Due to the homogeneity of environmental conditions in the selected plot, the output GLMM must be considered site-specific, but we demonstrate that it is a useful tool to study the influence of soil parameters in the distribution of microbial community due to the elimination of random effects, mainly the influence of canopy cover. The spatial analysis of the biotic and abiotic factors involved in oak root rot processes can be an effective management tool predicting favourable areas regarding spatial heterogeneity, quantification and distribution for those parameters that limit the development of P. cinnamomi, thus favouring oak establishment and survival in afforestation practices. However, further research is needed to assess the abundance of Phytophthora spp. and other oomycetes in soils with more heterogeneous conditions, in order to clarify whether generalized models can be used to predict cfu amounts, particularly in Mediterranean dehesa and montados ecosystems and in oak afforestation.

Supplementary Materials

The following are available online at https://www.mdpi.com/1999-4907/11/4/375/s1, Figure S1: Maps of clustering indices (ν) of the edaphic variables. By columns: N (nitrogen), C/N (carbon/nitrogen ratio), silt, sand, pH, Ca (calcium) and moisture. By rows, trees 1 to 4 (projected to 4 × 4 m surface). Darker areas show clustering spots of edaphic variables (ν > 1.5) are delimited by a continuous line, and the light areas show edaphic variables clustering gaps (ν < −1.5) are delimited by a discontinuous line. The dotted line represents the crown cover of each tree. In the upper right corner of each sampling unit, the general aggregation pattern (Ia) is indicated. Legend has no units. Table S1: Visual symptomatology and morphological parameters of the four trees selected for this study. Table S2: Soil Physicochemical parameters and analytical technique used.

Author Contributions

R.S.-C. and R.M.N.-C. designed the study. R.S.-C. and F.J.R.-G. performed the laboratory analysis. R.S.-C., R.M.N.-C. and J.L.Q. conducted the statistical analysis. R.M.N.-C. and J.L.Q. obtained the funds for the research. R.S.-C., R.M.N.-C., F.J.R.-G., and J.L.Q. participated in the writing and editing of the manuscript. R.S.-C. and R.M.N.-C. contributed equally in this work. All authors have read and agreed to the published version of the manuscript.

Funding

This study was conducted with support from the project ESPECTRAMED (CGL2017-86161-R), funded by the Spanish Ministry of Economy, Industry and Competitivity.

Acknowledgments

This project was funded through the ESPECTRAMED (CGL2017-86161-R) project.
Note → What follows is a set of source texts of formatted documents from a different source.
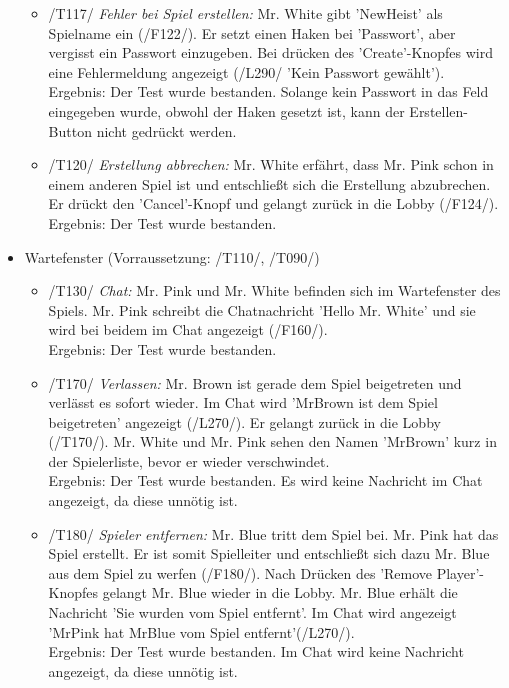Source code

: \documentclass[a4paper]{article}
\begin{document}
\begin{itemize}
\begin{itemize}
		\item /T117/ \textit{Fehler bei Spiel erstellen:} Mr. White gibt 'NewHeist' als Spielname ein (/F122/). Er setzt einen 			Haken bei 'Passwort', aber vergisst ein Passwort einzugeben. Bei drücken des 'Create'-Knopfes wird eine 					Fehlermeldung angezeigt (/L290/ 'Kein Passwort gewählt'). \\
		Ergebnis: Der Test wurde bestanden. Solange kein Passwort in das Feld eingegeben wurde, obwohl der Haken 				gesetzt ist, kann der Erstellen-Button nicht gedrückt werden.
		
		\item /T120/ \textit{Erstellung abbrechen:} Mr. White erfährt, dass Mr. Pink schon in einem anderen Spiel ist und 				entschließt sich die Erstellung abzubrechen. Er drückt den 'Cancel'-Knopf und gelangt zurück in die Lobby		(/F124/). \\
		Ergebnis: Der Test wurde bestanden.
		
	\end{itemize}
	\item Wartefenster (Vorraussetzung: /T110/, /T090/)
	
	\begin{itemize}
		
		\item /T130/ \textit{Chat:} Mr. Pink und Mr. White befinden sich im Wartefenster des Spiels. Mr. Pink schreibt 			die Chatnachricht 'Hello Mr. White' und sie wird bei beidem im Chat angezeigt (/F160/). \\
		Ergebnis: Der Test wurde bestanden.
		
		\item /T170/ \textit{Verlassen:} Mr. Brown ist gerade dem Spiel beigetreten und verlässt es sofort wieder. Im Chat 			wird 'MrBrown ist dem Spiel beigetreten' angezeigt (/L270/). Er gelangt zurück in die Lobby (/T170/). Mr. White 			und Mr. Pink sehen den Namen 'MrBrown' kurz in der Spielerliste, bevor er wieder verschwindet. \\
		Ergebnis: Der Test wurde bestanden. Es wird keine Nachricht im Chat angezeigt, da diese unnötig ist.
		
		\item /T180/ \textit{Spieler entfernen:} Mr. Blue tritt dem Spiel bei. Mr. Pink hat das Spiel erstellt. Er ist somit 				Spielleiter und entschließt sich dazu Mr. Blue aus dem Spiel zu werfen (/F180/). Nach Drücken des 'Remove 				Player'-Knopfes gelangt Mr. Blue wieder in die Lobby. Mr. Blue erhält die Nachricht 'Sie wurden vom Spiel 				entfernt'. Im Chat wird angezeigt 'MrPink hat MrBlue vom Spiel entfernt'(/L270/). \\
		Ergebnis: Der Test wurde bestanden. Im Chat wird keine Nachricht angezeigt, da diese unnötig ist.
		

\end{itemize}
\end{itemize}
\end{document}
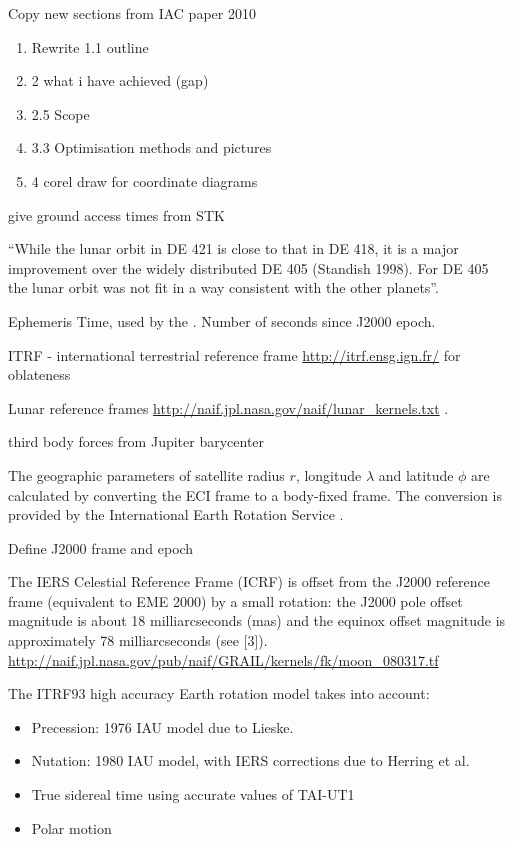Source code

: 
Copy new sections from IAC paper 2010 \textcite{Shimmin2010}

\begin{enumerate}
\item Rewrite 1.1 outline
\item 2 what i have achieved (gap)
\item 2.5 Scope
\item 3.3 Optimisation methods and pictures
\item 4 corel draw for coordinate diagrams
\end{enumerate}

give ground access times from STK

\enquote{While the lunar orbit in DE 421 is close to that in DE 418, it is a major improvement over the widely distributed DE 405 (Standish 1998). For DE 405 the lunar orbit was not fit in a way consistent with the other planets}\cite{DE421}.

Ephemeris Time, used by the \textcite{NAIF2010}. Number of seconds since J2000 epoch.


ITRF - international terrestrial reference frame \url{http://itrf.ensg.ign.fr/} for oblateness

Lunar reference frames \url{http://naif.jpl.nasa.gov/naif/lunar_kernels.txt} \textcite{LCF}.

third body forces from Jupiter barycenter

The geographic parameters of satellite radius $r$, longitude $\lambda$ and latitude $\phi$ are calculated by converting the ECI frame to a body-fixed frame. The conversion is provided by the International Earth Rotation Service \parencite{Petit2010}.

Define J2000 frame and epoch

The IERS Celestial Reference Frame (ICRF) is offset from the J2000 reference frame (equivalent to EME 2000) by a small rotation:  the J2000 pole offset magnitude is about 18 milliarcseconds (mas) and the equinox offset magnitude is approximately 78 milliarcseconds (see [3]). \url{http://naif.jpl.nasa.gov/pub/naif/GRAIL/kernels/fk/moon_080317.tf}

The ITRF93 high accuracy Earth rotation model takes into account:
\begin{itemize}
\item Precession: 1976 IAU model due to Lieske.
\item  Nutation: 1980 IAU model, with IERS corrections due to Herring et al.
\item  True sidereal time using accurate values of TAI-UT1
\item  Polar motion
\end{itemize}



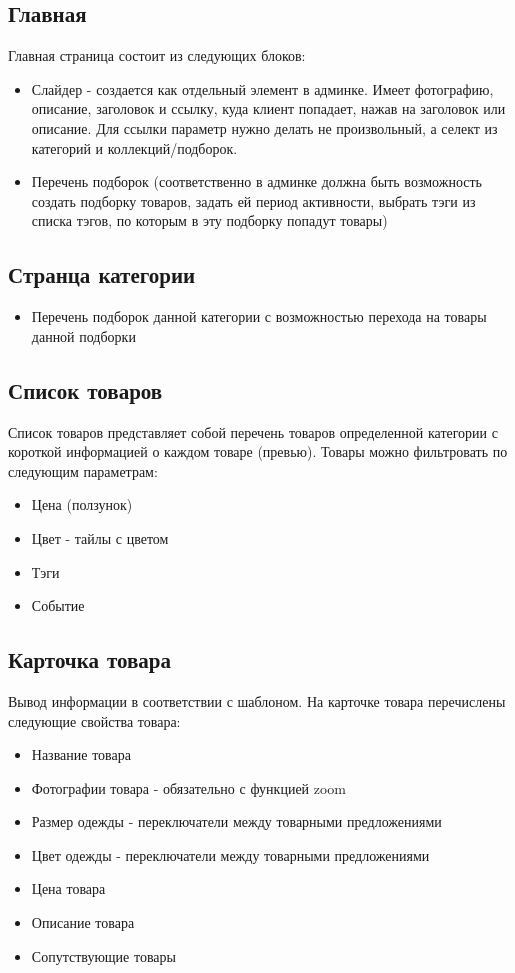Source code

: \documentclass[DIV=calc, paper=a4, fontsize=11pt]{scrartcl} %
\begin{document}
\subsection{Главная}
Главная страница состоит из следующих блоков:
\begin{itemize}
	\item Слайдер - создается как отдельный элемент в админке. Имеет фотографию, описание, заголовок и ссылку, куда клиент попадает, нажав на заголовок или описание. Для ссылки параметр нужно делать не произвольный, а селект из категорий и коллекций/подборок.
	\item Перечень подборок (соответственно в админке должна быть возможность создать подборку товаров, задать ей период активности, выбрать тэги из списка тэгов, по которым в эту подборку попадут товары)
\end{itemize}

\subsection{Странца категории}
\begin{itemize}
	\item Перечень подборок данной категории с возможностью перехода на товары данной подборки
\end{itemize}


\subsection{Список товаров}
Список товаров представляет собой перечень товаров определенной категории с короткой информацией о каждом товаре (превью). Товары можно фильтровать по следующим параметрам:

\begin{itemize}
	\item Цена (ползунок)
	\item Цвет - тайлы с цветом
	\item Тэги
	\item Событие
\end{itemize}

\subsection{Карточка товара}
Вывод информации в соответствии с шаблоном. На карточке товара перечислены следующие свойства товара:

\begin{itemize}
	\item Название товара
	\item Фотографии товара - обязательно с функцией zoom
	\item Размер одежды - переключатели между товарными предложениями
	\item Цвет одежды - переключатели между товарными предложениями
	\item Цена товара
	\item Описание товара
	\item Сопутствующие товары
\end{itemize}
\end{document}
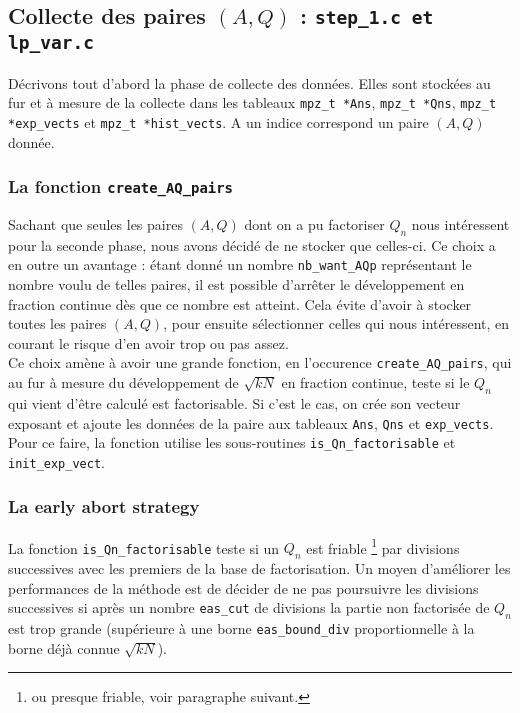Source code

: \subsection{Collecte des paires $(A,Q)$ : \texttt{step\_1.c et lp\_var.c}}

Décrivons tout d'abord la phase de collecte des données. Elles sont
stockées au fur et à mesure de la collecte dans les tableaux \texttt{mpz\_t *Ans}, 
\texttt{mpz\_t *Qns}, \texttt{mpz\_t *exp\_vects} et \texttt{mpz\_t *hist\_vects}.
A un indice correspond un paire $(A,Q)$ donnée.\\ 

\subsubsection{La fonction \texttt{create\_AQ\_pairs}}

Sachant que seules les paires $(A,Q)$ dont on a pu factoriser $Q_n$ nous
intéressent pour la seconde phase, nous avons décidé de ne stocker que celles-ci.
Ce choix a en outre un avantage : étant donné un nombre \texttt{nb\_want\_AQp}
représentant le nombre voulu de telles paires, il est possible d'arrêter le 
développement en fraction continue dès que ce nombre est atteint. Cela évite
d'avoir à stocker toutes les paires $(A,Q)$, pour ensuite sélectionner celles 
qui nous intéressent, en courant le risque d'en avoir trop ou pas assez. \\

Ce choix amène à avoir une grande fonction, en l'occurence 
\texttt{create\_AQ\_pairs}, qui au fur à mesure du développement de $\sqrt{kN}$
en fraction continue, teste si le $Q_n$ qui vient d'être calculé est factorisable.
Si c'est le cas, on crée son vecteur exposant et ajoute les données de la paire
aux tableaux \texttt{Ans}, \texttt{Qns} et \texttt{exp\_vects}. Pour ce faire, la
fonction utilise les sous-routines \texttt{is\_Qn\_factorisable} et 
\texttt{init\_exp\_vect}.

\subsubsection{La \og early abort strategy \fg{}}

La fonction \texttt{is\_Qn\_factorisable} teste si un $Q_n$ est friable 
\footnote {ou presque friable, voir paragraphe suivant.} par divisions successives
avec les premiers de la base de factorisation.  Un moyen d'améliorer les 
performances de la méthode est de décider de ne pas poursuivre les divisions 
successives si après un nombre \texttt{eas\_cut} de divisions la partie non
factorisée de $Q_n$ est trop grande (supérieure à une borne 
\texttt{eas\_bound\_div} proportionnelle à la borne déjà connue $\sqrt{kN}$). 

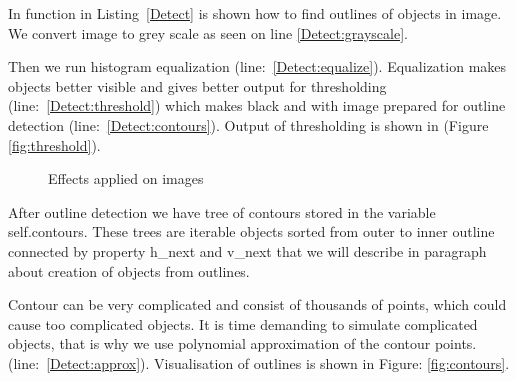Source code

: \documentclass{ifacconf}
\begin{document}
In function in Listing~\ref{Detect} is shown how to find outlines of objects in
image. We convert image to grey scale as seen on line \ref{Detect:grayscale}.

Then we run histogram equalization (line:~\ref{Detect:equalize}). Equalization
makes objects better visible and gives better output for thresholding
(line:~\ref{Detect:threshold}) which makes black and with image prepared for
outline detection (line:~\ref{Detect:contours}). Output of thresholding is
shown in (Figure \ref{fig:threshold}).

\begin{figure}[h]
  \center
\caption{Effects applied on images}
\label{fig:operations}
\end{figure}

After outline detection we have tree of contours stored in the variable
self.contours. These trees are iterable objects sorted from outer to inner
outline connected by property h\_next and v\_next that we will describe in
paragraph about creation of objects from outlines.

Contour can be very complicated and consist of thousands of points, which could
cause too complicated objects. It is time demanding to simulate complicated
objects, that is why we use polynomial approximation of the contour points.
(line:~\ref{Detect:approx}). Visualisation of outlines is shown in Figure:
\ref{fig:contours}.
\end{document}
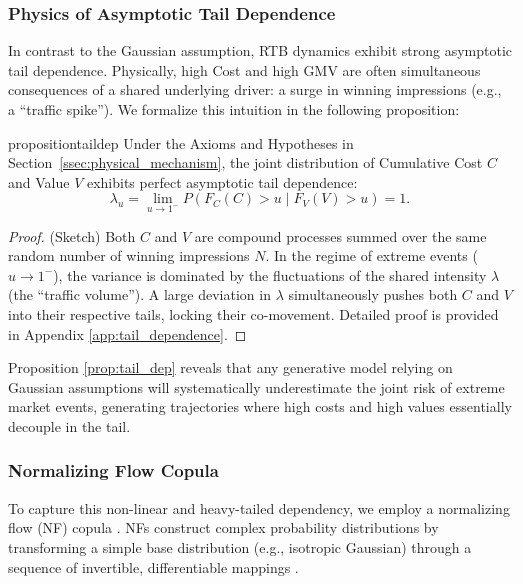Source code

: \documentclass[sigconf, anonymous, review]{acmart}
\begin{document}
\subsubsection{Physics of Asymptotic Tail Dependence}
In contrast to the Gaussian assumption, RTB dynamics exhibit strong asymptotic tail dependence. Physically, high Cost and high GMV are often simultaneous consequences of a shared underlying driver: a surge in winning impressions (e.g., a ``traffic spike'').
We formalize this intuition in the following proposition:

\begin{restatable}{proposition}{taildep}
\label{prop:tail_dep}
Under the Axioms and Hypotheses in Section~\ref{ssec:physical_mechanism}, the joint distribution of Cumulative Cost $C$ and Value $V$ exhibits perfect asymptotic tail dependence:
\begin{equation}
    \lambda_u = \lim_{u \to 1^-} P(F_C(C) > u \mid F_V(V) > u) = 1.
\end{equation}
\end{restatable}
\begin{proof}
(Sketch) Both $C$ and $V$ are compound processes summed over the same random number of winning impressions $N$. In the regime of extreme events ($u \to 1^-$), the variance is dominated by the fluctuations of the shared intensity $\lambda$ (the ``traffic volume''). A large deviation in $\lambda$ simultaneously pushes both $C$ and $V$ into their respective tails, locking their co-movement. Detailed proof is provided in Appendix \ref{app:tail_dependence}.
\end{proof}

Proposition \ref{prop:tail_dep} reveals that any generative model relying on Gaussian assumptions will systematically underestimate the joint risk of extreme market events, generating trajectories where high costs and high values essentially decouple in the tail.

\subsubsection{Normalizing Flow Copula}
To capture this non-linear and heavy-tailed dependency, we employ a normalizing flow (NF) copula \cite{wiese2019copula}.
NFs construct complex probability distributions by transforming a simple base distribution (e.g., isotropic Gaussian) through a sequence of invertible, differentiable mappings \cite{kingma2016improved,huang2018neural}.
\end{document}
Thanks, are given to the University of Cordoba and Spanish Ministry of Economy and Competitiveness for financial support. We also acknowledge the institutional support of the University of Cordoba-Campus de Excelencia CEIA3, the “Agencia de Medio Ambiente y Agua” (“Consejería de Medioambiente y Ordenación del Territorio”-Junta de Andalucía) for their help, and especially to Campo Baldio S.L. for providing access to the field plot and for data support. We also thank Joaquín Duque Lazo for his valuable assistance during statistical analysis.

Conflicts of Interest

The authors declare no conflicts of interest.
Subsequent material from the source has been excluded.